(Data listing Opens)
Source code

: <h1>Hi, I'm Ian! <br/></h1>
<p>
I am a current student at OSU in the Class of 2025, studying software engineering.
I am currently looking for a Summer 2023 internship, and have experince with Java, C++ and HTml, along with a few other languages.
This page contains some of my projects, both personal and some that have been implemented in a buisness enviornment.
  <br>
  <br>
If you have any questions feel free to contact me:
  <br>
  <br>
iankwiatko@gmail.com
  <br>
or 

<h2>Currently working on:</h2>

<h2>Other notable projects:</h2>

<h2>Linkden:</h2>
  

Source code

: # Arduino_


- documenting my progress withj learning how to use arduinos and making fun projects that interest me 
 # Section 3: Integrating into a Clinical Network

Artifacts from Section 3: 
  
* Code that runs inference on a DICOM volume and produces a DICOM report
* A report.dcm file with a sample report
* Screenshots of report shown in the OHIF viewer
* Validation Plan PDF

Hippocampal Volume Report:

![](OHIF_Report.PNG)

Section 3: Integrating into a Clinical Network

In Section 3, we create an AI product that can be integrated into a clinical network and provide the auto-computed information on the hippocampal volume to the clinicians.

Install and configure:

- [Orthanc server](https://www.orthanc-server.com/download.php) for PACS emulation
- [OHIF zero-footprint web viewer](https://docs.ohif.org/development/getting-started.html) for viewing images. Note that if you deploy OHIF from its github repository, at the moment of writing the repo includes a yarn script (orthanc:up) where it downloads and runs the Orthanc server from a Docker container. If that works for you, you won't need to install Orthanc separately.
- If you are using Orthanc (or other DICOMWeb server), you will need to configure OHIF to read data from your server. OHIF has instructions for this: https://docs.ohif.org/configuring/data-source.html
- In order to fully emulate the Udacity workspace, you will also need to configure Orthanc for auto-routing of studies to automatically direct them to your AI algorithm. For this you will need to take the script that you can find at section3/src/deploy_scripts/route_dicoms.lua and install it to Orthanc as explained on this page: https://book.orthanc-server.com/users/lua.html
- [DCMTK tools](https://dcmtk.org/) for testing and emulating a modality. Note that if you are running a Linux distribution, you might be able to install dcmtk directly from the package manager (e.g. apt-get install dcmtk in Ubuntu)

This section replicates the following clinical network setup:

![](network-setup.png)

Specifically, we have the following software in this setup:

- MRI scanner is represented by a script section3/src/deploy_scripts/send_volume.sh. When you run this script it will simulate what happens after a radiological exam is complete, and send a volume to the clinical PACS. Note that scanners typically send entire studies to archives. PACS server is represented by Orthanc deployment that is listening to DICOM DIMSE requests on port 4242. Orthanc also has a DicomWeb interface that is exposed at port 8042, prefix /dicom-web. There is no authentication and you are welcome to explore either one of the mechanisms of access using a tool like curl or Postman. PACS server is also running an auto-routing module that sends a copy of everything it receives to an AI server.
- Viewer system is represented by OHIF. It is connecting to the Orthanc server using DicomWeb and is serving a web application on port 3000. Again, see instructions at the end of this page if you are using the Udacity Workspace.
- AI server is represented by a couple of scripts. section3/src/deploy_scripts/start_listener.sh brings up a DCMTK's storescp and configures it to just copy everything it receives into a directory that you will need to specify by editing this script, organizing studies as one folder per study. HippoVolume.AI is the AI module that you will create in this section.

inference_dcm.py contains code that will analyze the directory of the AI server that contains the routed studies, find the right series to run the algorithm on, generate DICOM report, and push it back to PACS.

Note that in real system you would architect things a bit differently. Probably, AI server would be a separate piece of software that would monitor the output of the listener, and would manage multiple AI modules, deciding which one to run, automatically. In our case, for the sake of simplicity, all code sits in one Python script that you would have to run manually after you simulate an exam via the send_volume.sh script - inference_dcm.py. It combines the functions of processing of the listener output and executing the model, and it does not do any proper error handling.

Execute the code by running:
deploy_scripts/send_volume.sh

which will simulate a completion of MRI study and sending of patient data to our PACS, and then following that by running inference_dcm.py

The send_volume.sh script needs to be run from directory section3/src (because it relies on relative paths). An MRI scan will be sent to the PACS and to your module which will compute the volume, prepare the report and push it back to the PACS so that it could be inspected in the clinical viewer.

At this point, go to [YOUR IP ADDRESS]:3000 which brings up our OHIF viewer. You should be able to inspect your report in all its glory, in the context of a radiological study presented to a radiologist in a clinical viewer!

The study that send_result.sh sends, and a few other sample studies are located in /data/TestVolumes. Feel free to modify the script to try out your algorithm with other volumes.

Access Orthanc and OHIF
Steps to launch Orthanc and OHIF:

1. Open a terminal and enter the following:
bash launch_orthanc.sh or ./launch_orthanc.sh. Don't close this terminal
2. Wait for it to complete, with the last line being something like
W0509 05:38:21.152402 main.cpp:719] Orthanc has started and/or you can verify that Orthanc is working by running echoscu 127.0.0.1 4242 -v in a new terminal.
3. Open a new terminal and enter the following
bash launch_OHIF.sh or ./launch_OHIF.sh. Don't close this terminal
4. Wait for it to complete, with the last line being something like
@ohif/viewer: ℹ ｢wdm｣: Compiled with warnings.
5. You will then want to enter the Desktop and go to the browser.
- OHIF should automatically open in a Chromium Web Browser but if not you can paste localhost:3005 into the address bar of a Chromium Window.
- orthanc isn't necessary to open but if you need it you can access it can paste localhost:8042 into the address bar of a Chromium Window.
(Data listing Closes)
The answer must be the same records, repeated exactly and in full.

▸ **Result of the task**:
Source code

: <h1>Hi, I'm Ian! <br/></h1>
<p>
I am a current student at OSU in the Class of 2025, studying software engineering.
I am currently looking for a Summer 2023 internship, and have experince with Java, C++ and HTml, along with a few other languages.
This page contains some of my projects, both personal and some that have been implemented in a buisness enviornment.
  <br>
  <br>
If you have any questions feel free to contact me:
  <br>
  <br>
iankwiatko@gmail.com
  <br>
or 

<h2>Currently working on:</h2>

<h2>Other notable projects:</h2>

<h2>Linkden:</h2>
  

Source code

: # Arduino_


- documenting my progress withj learning how to use arduinos and making fun projects that interest me 
 # Section 3: Integrating into a Clinical Network

Artifacts from Section 3: 
  
* Code that runs inference on a DICOM volume and produces a DICOM report
* A report.dcm file with a sample report
* Screenshots of report shown in the OHIF viewer
* Validation Plan PDF

Hippocampal Volume Report:

![](OHIF_Report.PNG)

Section 3: Integrating into a Clinical Network

In Section 3, we create an AI product that can be integrated into a clinical network and provide the auto-computed information on the hippocampal volume to the clinicians.

Install and configure:

- [Orthanc server](https://www.orthanc-server.com/download.php) for PACS emulation
- [OHIF zero-footprint web viewer](https://docs.ohif.org/development/getting-started.html) for viewing images. Note that if you deploy OHIF from its github repository, at the moment of writing the repo includes a yarn script (orthanc:up) where it downloads and runs the Orthanc server from a Docker container. If that works for you, you won't need to install Orthanc separately.
- If you are using Orthanc (or other DICOMWeb server), you will need to configure OHIF to read data from your server. OHIF has instructions for this: https://docs.ohif.org/configuring/data-source.html
- In order to fully emulate the Udacity workspace, you will also need to configure Orthanc for auto-routing of studies to automatically direct them to your AI algorithm. For this you will need to take the script that you can find at section3/src/deploy_scripts/route_dicoms.lua and install it to Orthanc as explained on this page: https://book.orthanc-server.com/users/lua.html
- [DCMTK tools](https://dcmtk.org/) for testing and emulating a modality. Note that if you are running a Linux distribution, you might be able to install dcmtk directly from the package manager (e.g. apt-get install dcmtk in Ubuntu)

This section replicates the following clinical network setup:

![](network-setup.png)

Specifically, we have the following software in this setup:

- MRI scanner is represented by a script section3/src/deploy_scripts/send_volume.sh. When you run this script it will simulate what happens after a radiological exam is complete, and send a volume to the clinical PACS. Note that scanners typically send entire studies to archives. PACS server is represented by Orthanc deployment that is listening to DICOM DIMSE requests on port 4242. Orthanc also has a DicomWeb interface that is exposed at port 8042, prefix /dicom-web. There is no authentication and you are welcome to explore either one of the mechanisms of access using a tool like curl or Postman. PACS server is also running an auto-routing module that sends a copy of everything it receives to an AI server.
- Viewer system is represented by OHIF. It is connecting to the Orthanc server using DicomWeb and is serving a web application on port 3000. Again, see instructions at the end of this page if you are using the Udacity Workspace.
- AI server is represented by a couple of scripts. section3/src/deploy_scripts/start_listener.sh brings up a DCMTK's storescp and configures it to just copy everything it receives into a directory that you will need to specify by editing this script, organizing studies as one folder per study. HippoVolume.AI is the AI module that you will create in this section.

inference_dcm.py contains code that will analyze the directory of the AI server that contains the routed studies, find the right series to run the algorithm on, generate DICOM report, and push it back to PACS.

Note that in real system you would architect things a bit differently. Probably, AI server would be a separate piece of software that would monitor the output of the listener, and would manage multiple AI modules, deciding which one to run, automatically. In our case, for the sake of simplicity, all code sits in one Python script that you would have to run manually after you simulate an exam via the send_volume.sh script - inference_dcm.py. It combines the functions of processing of the listener output and executing the model, and it does not do any proper error handling.

Execute the code by running:
deploy_scripts/send_volume.sh

which will simulate a completion of MRI study and sending of patient data to our PACS, and then following that by running inference_dcm.py

The send_volume.sh script needs to be run from directory section3/src (because it relies on relative paths). An MRI scan will be sent to the PACS and to your module which will compute the volume, prepare the report and push it back to the PACS so that it could be inspected in the clinical viewer.

At this point, go to [YOUR IP ADDRESS]:3000 which brings up our OHIF viewer. You should be able to inspect your report in all its glory, in the context of a radiological study presented to a radiologist in a clinical viewer!

The study that send_result.sh sends, and a few other sample studies are located in /data/TestVolumes. Feel free to modify the script to try out your algorithm with other volumes.

Access Orthanc and OHIF
Steps to launch Orthanc and OHIF:

1. Open a terminal and enter the following:
bash launch_orthanc.sh or ./launch_orthanc.sh. Don't close this terminal
2. Wait for it to complete, with the last line being something like
W0509 05:38:21.152402 main.cpp:719] Orthanc has started and/or you can verify that Orthanc is working by running echoscu 127.0.0.1 4242 -v in a new terminal.
3. Open a new terminal and enter the following
bash launch_OHIF.sh or ./launch_OHIF.sh. Don't close this terminal
4. Wait for it to complete, with the last line being something like
@ohif/viewer: ℹ ｢wdm｣: Compiled with warnings.
5. You will then want to enter the Desktop and go to the browser.
- OHIF should automatically open in a Chromium Web Browser but if not you can paste localhost:3005 into the address bar of a Chromium Window.
- orthanc isn't necessary to open but if you need it you can access it can paste localhost:8042 into the address bar of a Chromium Window.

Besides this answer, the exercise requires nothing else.